Recent SFR calibrations and the constant SFR approximation

Cerviño, M.; Bongiovanni, A.; Hidalgo, S.
Bibliographical reference

Astronomy and Astrophysics, Volume 589, id.A108, 13 pp.

Advertised on:
4
2016
Number of authors
3
IAC number of authors
3
Citations
9
Refereed citations
7
Description
Aims: Star formation rate (SFR) inferences are based on the so-called constant SFR approximation, where synthesis models are required to provide a calibration. We study the key points of such an approximation with the aim to produce accurate SFR inferences. Methods: We use the intrinsic algebra of synthesis models and explore how the SFR can be inferred from the integrated light without any assumption about the underlying star formation history (SFH).
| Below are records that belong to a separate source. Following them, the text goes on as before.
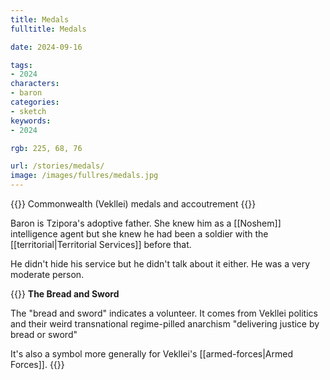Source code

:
 ```yaml
---
title: Medals
fulltitle: Medals

date: 2024-09-16

tags:
- 2024
characters:
- baron
categories:
- sketch
keywords:
- 2024

rgb: 225, 68, 76

url: /stories/medals/
image: /images/fullres/medals.jpg
---
```

{{<note caption>}}
Commonwealth (Vekllei) medals and accoutrement
{{</note>}}

Baron is Tzipora's adoptive father. She knew him as a [[Noshem]] intelligence agent but she knew he had been a soldier with the [[territorial|Territorial Services]] before that.

He didn't hide his service but he didn't talk about it either. He was a very moderate person.

{{<note panel>}}
**The Bread and Sword**

The "bread and sword" indicates a volunteer. It comes from Vekllei politics and their weird transnational regime-pilled anarchism "delivering justice by bread or sword"

It's also a symbol more generally for Vekllei's [[armed-forces|Armed Forces]].
{{</note>}}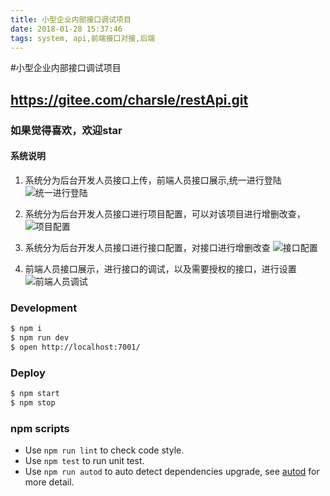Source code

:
 ```yaml
---
title: 小型企业内部接口调试项目
date: 2018-01-28 15:37:46
tags: system, api,前端接口对接,后端
---
```


#小型企业内部接口调试项目

## https://gitee.com/charsle/restApi.git  

### 如果觉得喜欢，欢迎star

#### 系统说明
  1. 系统分为后台开发人员接口上传，前端人员接口展示,统一进行登陆
![统一进行登陆](https://gitee.com/uploads/images/2018/0127/183539_8060b43e_447841.png "QQ20180127-180825@2x.png")

  2. 系统分为后台开发人员接口进行项目配置，可以对该项目进行增删改查，
![项目配置](https://gitee.com/uploads/images/2018/0127/183702_0040927f_447841.png "QQ20180127-182605@2x.png")

  3. 系统分为后台开发人员接口进行接口配置，对接口进行增删改查
![接口配置](https://gitee.com/uploads/images/2018/0127/183804_1566a606_447841.png "QQ20180127-182638@2x.png")

   4. 前端人员接口展示，进行接口的调试，以及需要授权的接口，进行设置
![前端人员调试](https://gitee.com/uploads/images/2018/0127/183952_ca09b3ce_447841.png "QQ20180127-182908@2x.png")


### Development

```bash
$ npm i
$ npm run dev
$ open http://localhost:7001/
```

### Deploy

```bash
$ npm start
$ npm stop
```

### npm scripts

- Use `npm run lint` to check code style.
- Use `npm test` to run unit test.
- Use `npm run autod` to auto detect dependencies upgrade, see [autod](https://www.npmjs.com/package/autod) for more detail.


[egg]: https://eggjs.org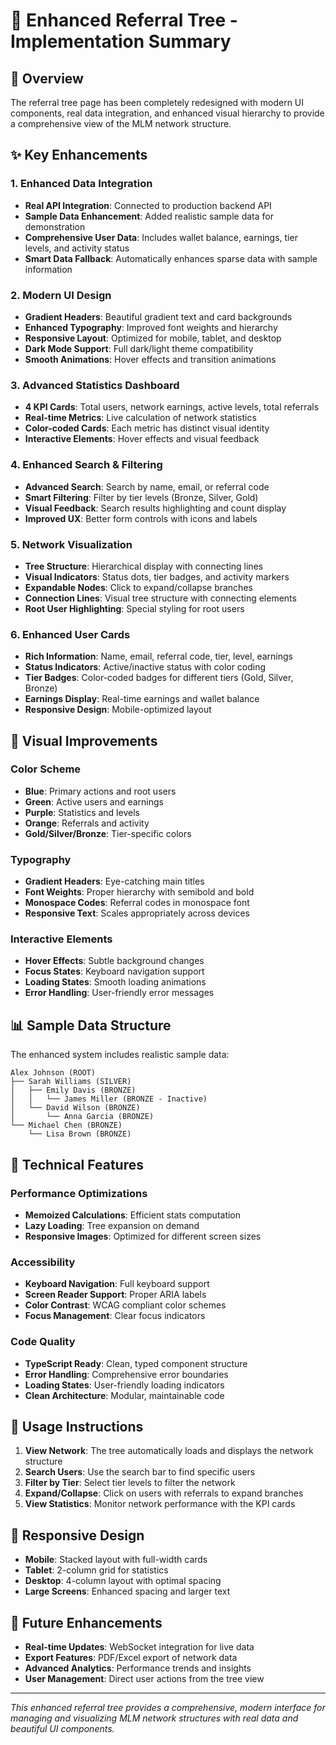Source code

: # 🌳 Enhanced Referral Tree - Implementation Summary

## 🎯 Overview
The referral tree page has been completely redesigned with modern UI components, real data integration, and enhanced visual hierarchy to provide a comprehensive view of the MLM network structure.

## ✨ Key Enhancements

### 1. **Enhanced Data Integration**
- **Real API Integration**: Connected to production backend API
- **Sample Data Enhancement**: Added realistic sample data for demonstration
- **Comprehensive User Data**: Includes wallet balance, earnings, tier levels, and activity status
- **Smart Data Fallback**: Automatically enhances sparse data with sample information

### 2. **Modern UI Design**
- **Gradient Headers**: Beautiful gradient text and card backgrounds
- **Enhanced Typography**: Improved font weights and hierarchy
- **Responsive Layout**: Optimized for mobile, tablet, and desktop
- **Dark Mode Support**: Full dark/light theme compatibility
- **Smooth Animations**: Hover effects and transition animations

### 3. **Advanced Statistics Dashboard**
- **4 KPI Cards**: Total users, network earnings, active levels, total referrals
- **Real-time Metrics**: Live calculation of network statistics
- **Color-coded Cards**: Each metric has distinct visual identity
- **Interactive Elements**: Hover effects and visual feedback

### 4. **Enhanced Search & Filtering**
- **Advanced Search**: Search by name, email, or referral code
- **Smart Filtering**: Filter by tier levels (Bronze, Silver, Gold)
- **Visual Feedback**: Search results highlighting and count display
- **Improved UX**: Better form controls with icons and labels

### 5. **Network Visualization**
- **Tree Structure**: Hierarchical display with connecting lines
- **Visual Indicators**: Status dots, tier badges, and activity markers
- **Expandable Nodes**: Click to expand/collapse branches
- **Connection Lines**: Visual tree structure with connecting elements
- **Root User Highlighting**: Special styling for root users

### 6. **Enhanced User Cards**
- **Rich Information**: Name, email, referral code, tier, level, earnings
- **Status Indicators**: Active/inactive status with color coding
- **Tier Badges**: Color-coded badges for different tiers (Gold, Silver, Bronze)
- **Earnings Display**: Real-time earnings and wallet balance
- **Responsive Design**: Mobile-optimized layout

## 🎨 Visual Improvements

### Color Scheme
- **Blue**: Primary actions and root users
- **Green**: Active users and earnings
- **Purple**: Statistics and levels
- **Orange**: Referrals and activity
- **Gold/Silver/Bronze**: Tier-specific colors

### Typography
- **Gradient Headers**: Eye-catching main titles
- **Font Weights**: Proper hierarchy with semibold and bold
- **Monospace Codes**: Referral codes in monospace font
- **Responsive Text**: Scales appropriately across devices

### Interactive Elements
- **Hover Effects**: Subtle background changes
- **Focus States**: Keyboard navigation support
- **Loading States**: Smooth loading animations
- **Error Handling**: User-friendly error messages

## 📊 Sample Data Structure

The enhanced system includes realistic sample data:

```
Alex Johnson (ROOT)
├── Sarah Williams (SILVER)
│   ├── Emily Davis (BRONZE)
│   │   └── James Miller (BRONZE - Inactive)
│   └── David Wilson (BRONZE)
│       └── Anna Garcia (BRONZE)
└── Michael Chen (BRONZE)
    └── Lisa Brown (BRONZE)
```

## 🔧 Technical Features

### Performance Optimizations
- **Memoized Calculations**: Efficient stats computation
- **Lazy Loading**: Tree expansion on demand
- **Responsive Images**: Optimized for different screen sizes

### Accessibility
- **Keyboard Navigation**: Full keyboard support
- **Screen Reader Support**: Proper ARIA labels
- **Color Contrast**: WCAG compliant color schemes
- **Focus Management**: Clear focus indicators

### Code Quality
- **TypeScript Ready**: Clean, typed component structure
- **Error Handling**: Comprehensive error boundaries
- **Loading States**: User-friendly loading indicators
- **Clean Architecture**: Modular, maintainable code

## 🚀 Usage Instructions

1. **View Network**: The tree automatically loads and displays the network structure
2. **Search Users**: Use the search bar to find specific users
3. **Filter by Tier**: Select tier levels to filter the network
4. **Expand/Collapse**: Click on users with referrals to expand branches
5. **View Statistics**: Monitor network performance with the KPI cards

## 📱 Responsive Design

- **Mobile**: Stacked layout with full-width cards
- **Tablet**: 2-column grid for statistics
- **Desktop**: 4-column layout with optimal spacing
- **Large Screens**: Enhanced spacing and larger text

## 🎯 Future Enhancements

- **Real-time Updates**: WebSocket integration for live data
- **Export Features**: PDF/Excel export of network data
- **Advanced Analytics**: Performance trends and insights
- **User Management**: Direct user actions from the tree view

---

*This enhanced referral tree provides a comprehensive, modern interface for managing and visualizing MLM network structures with real data and beautiful UI components.*
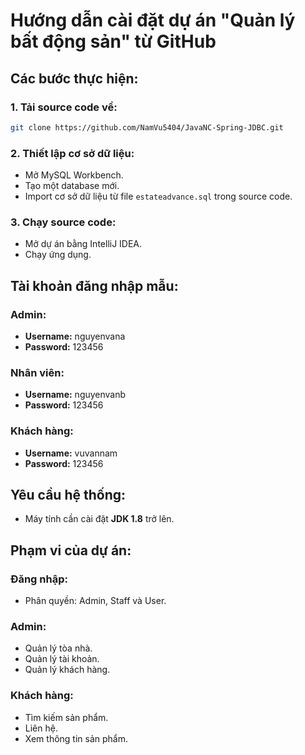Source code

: # Hướng dẫn cài đặt dự án "Quản lý bất động sản" từ GitHub

## Các bước thực hiện:

### 1. Tải source code về:
```bash
git clone https://github.com/NamVu5404/JavaNC-Spring-JDBC.git
```

### 2. Thiết lập cơ sở dữ liệu:
- Mở MySQL Workbench.
- Tạo một database mới.
- Import cơ sở dữ liệu từ file `estateadvance.sql` trong source code.

### 3. Chạy source code:
- Mở dự án bằng IntelliJ IDEA.
- Chạy ứng dụng.

## Tài khoản đăng nhập mẫu:

### Admin:
- **Username:** nguyenvana  
- **Password:** 123456

### Nhân viên:
- **Username:** nguyenvanb  
- **Password:** 123456

### Khách hàng:
- **Username:** vuvannam  
- **Password:** 123456

## Yêu cầu hệ thống:
- Máy tính cần cài đặt **JDK 1.8** trở lên.

## Phạm vi của dự án:

### Đăng nhập:
- Phân quyền: Admin, Staff và User.

### Admin:
- Quản lý tòa nhà.
- Quản lý tài khoản.
- Quản lý khách hàng.

### Khách hàng:
- Tìm kiếm sản phẩm.
- Liên hệ.
- Xem thông tin sản phẩm.
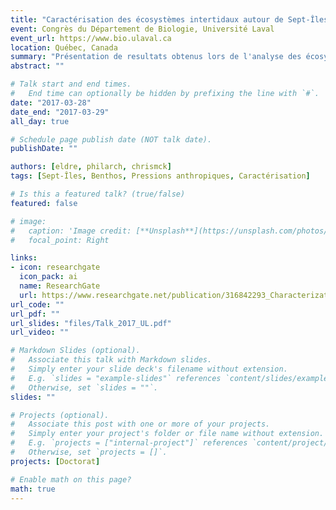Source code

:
 ```yaml
---
title: "Caractérisation des écosystèmes intertidaux autour de Sept-Îles"
event: Congrès du Département de Biologie, Université Laval
event_url: https://www.bio.ulaval.ca
location: Québec, Canada
summary: "Présentation de resultats obtenus lors de l'analyse des écosystèmes intertidaux pendant la campagne 2016 à Sept-Îles."
abstract: ""

# Talk start and end times.
#   End time can optionally be hidden by prefixing the line with `#`.
date: "2017-03-28"
date_end: "2017-03-29"
all_day: true

# Schedule page publish date (NOT talk date).
publishDate: ""

authors: [eldre, philarch, chrismck]
tags: [Sept-Îles, Benthos, Pressions anthropiques, Caractérisation]

# Is this a featured talk? (true/false)
featured: false

# image:
#   caption: 'Image credit: [**Unsplash**](https://unsplash.com/photos/bzdhc5b3Bxs)'
#   focal_point: Right

links:
- icon: researchgate
  icon_pack: ai
  name: ResearchGate
  url: https://www.researchgate.net/publication/316842293_Characterization_of_intertidal_ecosystems_around_Sept-Iles_QC
url_code: ""
url_pdf: ""
url_slides: "files/Talk_2017_UL.pdf"
url_video: ""

# Markdown Slides (optional).
#   Associate this talk with Markdown slides.
#   Simply enter your slide deck's filename without extension.
#   E.g. `slides = "example-slides"` references `content/slides/example-slides.md`.
#   Otherwise, set `slides = ""`.
slides: ""

# Projects (optional).
#   Associate this post with one or more of your projects.
#   Simply enter your project's folder or file name without extension.
#   E.g. `projects = ["internal-project"]` references `content/project/deep-learning/index.md`.
#   Otherwise, set `projects = []`.
projects: [Doctorat]

# Enable math on this page?
math: true
---
```

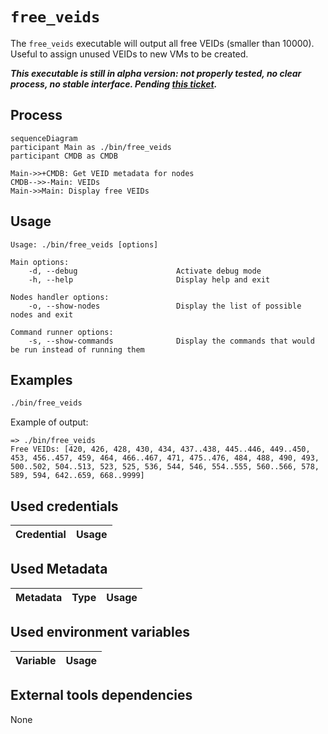 # `free_veids`

The `free_veids` executable will output all free VEIDs (smaller than 10000).
Useful to assign unused VEIDs to new VMs to be created.

***This executable is still in alpha version: not properly tested, no clear process, no stable interface. Pending [this ticket](https://github.com/sweet-delights/hybrid-platforms-conductor/issues/45).***

## Process

```mermaid
sequenceDiagram
participant Main as ./bin/free_veids
participant CMDB as CMDB

Main->>+CMDB: Get VEID metadata for nodes
CMDB-->>-Main: VEIDs
Main->>Main: Display free VEIDs
```

## Usage

```
Usage: ./bin/free_veids [options]

Main options:
    -d, --debug                      Activate debug mode
    -h, --help                       Display help and exit

Nodes handler options:
    -o, --show-nodes                 Display the list of possible nodes and exit

Command runner options:
    -s, --show-commands              Display the commands that would be run instead of running them
```

## Examples

```bash
./bin/free_veids
```

Example of output:
```
=> ./bin/free_veids
Free VEIDs: [420, 426, 428, 430, 434, 437..438, 445..446, 449..450, 453, 456..457, 459, 464, 466..467, 471, 475..476, 484, 488, 490, 493, 500..502, 504..513, 523, 525, 536, 544, 546, 554..555, 560..566, 578, 589, 594, 642..659, 668..9999]
```

## Used credentials

| Credential | Usage
| --- | --- |

## Used Metadata

| Metadata | Type | Usage
| --- | --- | --- |

## Used environment variables

| Variable | Usage
| --- | --- |

## External tools dependencies

None
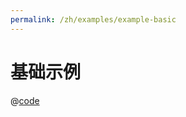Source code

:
 ```yaml
---
permalink: /zh/examples/example-basic
---
```


# 基础示例

<script setup>
import ExampleBasic from 'docs/examples/components/example-basic.vue';
</script>

<ExampleBasic />

@[code](./components/example-basic.vue)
Results: We show that the constant SFR approximation is a simplified expression of deeper characteristics of synthesis models: It characterizes the evolution of single stellar populations (SSPs), from which the SSPs as a sensitivity curve over different measures of the SFH can be obtained. As results, we find that (1) the best age to calibrate SFR indices is the age of the observed system (i.e., about 13 Gyr for z = 0 systems); (2) constant SFR and steady-state luminosities are not required to calibrate the SFR; (3) it is not possible to define a single SFR timescale over which the recent SFH is averaged, and we suggest to use typical SFR indices (ionizing flux, UV fluxes) together with untypical ones (optical or IR fluxes) to correct the SFR for the contribution of the old component of the SFH. We show how to use galaxy colors to quote age ranges where the recent component of the SFH is stronger or softer than the older component. Conclusions: Despite of SFR calibrations are unaffected by this work, the meaning of results obtained by SFR inferences does. In our framework, results such as the correlation of SFR timescales with galaxy colors, or the sensitivity of different SFR indices to variations in the SFH, fit naturally. This framework provides a theoretical guide-line to optimize the available information from data and numerical experiments to improve the accuracy of SFR inferences.